But it is also important to point out inconsistencies in this story. This kind of deconstruction of destructive content demonizing disabled family members in crisis can go a long way to correct the way other vulnerable autism families view them and reboot the entire train wreck into positive support for the autistic people in crisis being victimized by such rubbish. Here are a few things that caught my attention.

1. How does a woman so overwhelmed she cannot keep furniture or cleaning fluids safe in the house and needing to constantly disinfect because of her son's alleged behavior, have the energy to establish and run a nonprofit that repairs the property damage done by autistic kids in homes?

2. If this Rene's behavior is as described in the article, why is there no mention of his school life and how these behavioral challenges impact it? This would indicate that Mr. Dickey couldn’t find any facts to embellish there, making it conspicuous by its absence. If Rene does well in a school setting then his problems are related to his home environment.

3. The mother in this article claims to have repeatedly discussed her son’s inappropriate use of cloth towels in the bathroom with him, but claims because of her son’s autism, she has now chosen to not have towels in the bathrooms.
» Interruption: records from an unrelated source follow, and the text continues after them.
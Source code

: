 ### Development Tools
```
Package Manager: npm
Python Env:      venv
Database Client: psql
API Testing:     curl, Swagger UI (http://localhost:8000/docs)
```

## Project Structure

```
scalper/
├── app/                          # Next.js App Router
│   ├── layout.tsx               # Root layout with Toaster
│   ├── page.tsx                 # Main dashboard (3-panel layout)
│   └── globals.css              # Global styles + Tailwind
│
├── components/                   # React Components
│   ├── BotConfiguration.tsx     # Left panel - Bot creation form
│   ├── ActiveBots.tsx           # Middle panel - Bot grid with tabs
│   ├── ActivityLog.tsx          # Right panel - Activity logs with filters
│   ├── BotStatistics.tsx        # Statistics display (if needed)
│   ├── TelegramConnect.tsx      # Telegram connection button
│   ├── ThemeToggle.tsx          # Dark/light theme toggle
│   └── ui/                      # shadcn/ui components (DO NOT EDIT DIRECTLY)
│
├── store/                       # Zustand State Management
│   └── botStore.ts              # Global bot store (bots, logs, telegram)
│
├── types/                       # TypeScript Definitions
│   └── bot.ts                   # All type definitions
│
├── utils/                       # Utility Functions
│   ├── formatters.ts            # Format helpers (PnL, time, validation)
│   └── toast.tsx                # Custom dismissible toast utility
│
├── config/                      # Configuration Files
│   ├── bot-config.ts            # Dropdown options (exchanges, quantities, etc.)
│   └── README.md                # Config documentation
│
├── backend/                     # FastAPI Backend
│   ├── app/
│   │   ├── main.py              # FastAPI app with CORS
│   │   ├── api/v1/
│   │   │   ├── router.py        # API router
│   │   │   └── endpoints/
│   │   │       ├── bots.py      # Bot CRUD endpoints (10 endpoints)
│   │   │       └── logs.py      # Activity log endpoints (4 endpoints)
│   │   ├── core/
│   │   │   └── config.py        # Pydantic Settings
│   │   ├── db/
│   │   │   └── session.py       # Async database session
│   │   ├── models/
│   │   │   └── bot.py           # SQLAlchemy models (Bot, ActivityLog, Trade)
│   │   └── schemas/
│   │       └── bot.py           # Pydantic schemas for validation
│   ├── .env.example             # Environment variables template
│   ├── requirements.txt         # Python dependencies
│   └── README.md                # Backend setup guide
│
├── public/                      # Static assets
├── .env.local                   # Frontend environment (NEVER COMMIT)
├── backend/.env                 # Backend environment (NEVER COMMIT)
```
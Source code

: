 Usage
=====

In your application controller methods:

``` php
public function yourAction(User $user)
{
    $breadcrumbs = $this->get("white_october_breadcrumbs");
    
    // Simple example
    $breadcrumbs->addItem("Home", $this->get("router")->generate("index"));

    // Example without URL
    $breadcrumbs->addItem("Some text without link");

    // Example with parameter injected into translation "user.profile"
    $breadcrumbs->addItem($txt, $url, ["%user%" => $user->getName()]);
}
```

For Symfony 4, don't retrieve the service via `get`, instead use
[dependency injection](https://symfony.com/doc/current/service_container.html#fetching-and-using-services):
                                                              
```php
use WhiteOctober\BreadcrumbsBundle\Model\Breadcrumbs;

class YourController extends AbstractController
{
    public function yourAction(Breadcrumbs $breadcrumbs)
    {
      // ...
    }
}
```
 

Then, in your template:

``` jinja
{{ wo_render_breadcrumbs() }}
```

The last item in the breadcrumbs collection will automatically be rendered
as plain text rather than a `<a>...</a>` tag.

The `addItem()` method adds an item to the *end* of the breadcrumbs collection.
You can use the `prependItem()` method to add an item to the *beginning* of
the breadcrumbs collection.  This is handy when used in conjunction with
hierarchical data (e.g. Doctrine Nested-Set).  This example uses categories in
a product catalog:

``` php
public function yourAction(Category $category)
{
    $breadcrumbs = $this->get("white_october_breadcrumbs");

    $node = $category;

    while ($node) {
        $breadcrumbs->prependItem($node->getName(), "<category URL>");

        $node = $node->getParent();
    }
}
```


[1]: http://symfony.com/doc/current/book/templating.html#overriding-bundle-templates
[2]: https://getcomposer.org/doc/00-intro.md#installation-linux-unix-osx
Two interesting things not intended by Fred Dickey to come out here do once we are able to move past our justifiable outrage at the disclosure of the worst moments and private challenges of a disabled child.

     a. Because she discusses having repeatedly told Rene what the appropriate use of bathroom towels are, we can conclude that Rene has verbal speech, and sadly, his mother and whoever continues the therapies mentioned in the article have not tested Rene for an auditory processing disorder. They have simply assumed he is being noncompliant because they presume his incompetence.

     b. It never dawns on Ms. Camacho that her son Rene may be trying to tell her that something about the toilet paper she’s supplying for example that it is causing him discomfort, and she needs to change her brand of toilet paper. She probably has never asked him if he is having an allergic or sensory reaction to the toilet paper in the bathroom. Because her fixes are based on the presumption of Rene’s incompetence, she sees her own son as behaviorally static, and she will never accept any answer to the question of why a particular behavior is happening in the context of agency. The fact that Rene might be trying to solve a problem by behaving in what those around him view as a maladaptive way requires the presumption of his competence and respect of his agency in his own life.

4. Dickey describes situations like the replacement of a broken window glass with plexiglass, the uprooting of a tree in the context of the family not being able to enjoy their own preferred object and activities because of the autistic member. He does not discuss the changes needed to adapt Rene’s home to make it accessible an accommodate his disability. Had the changes in the house been approached from the standpoint of ADA accommodation, it  would have given a qualitative difference to the article’s narrative.

5. Rene’s sisters have not been taught to engage him as a sibling. They have been taught to blame every unhappiness on their brother including the absence of their father in their lives. His activities to seek sensory input are viewed as behavioral problems rather than attempts to gain accurate input from an environment he is clearly having challenges navigating . No one is educating his sisters about his disability except to scapegoat and victim blame. He is seen as destructive rather than a disabled young man trying to gain vestibular control in order to focus. Someone needs to reach out to these people and educate the lot of them. This is happening in San Diego, CA. I hope this can be made to happen.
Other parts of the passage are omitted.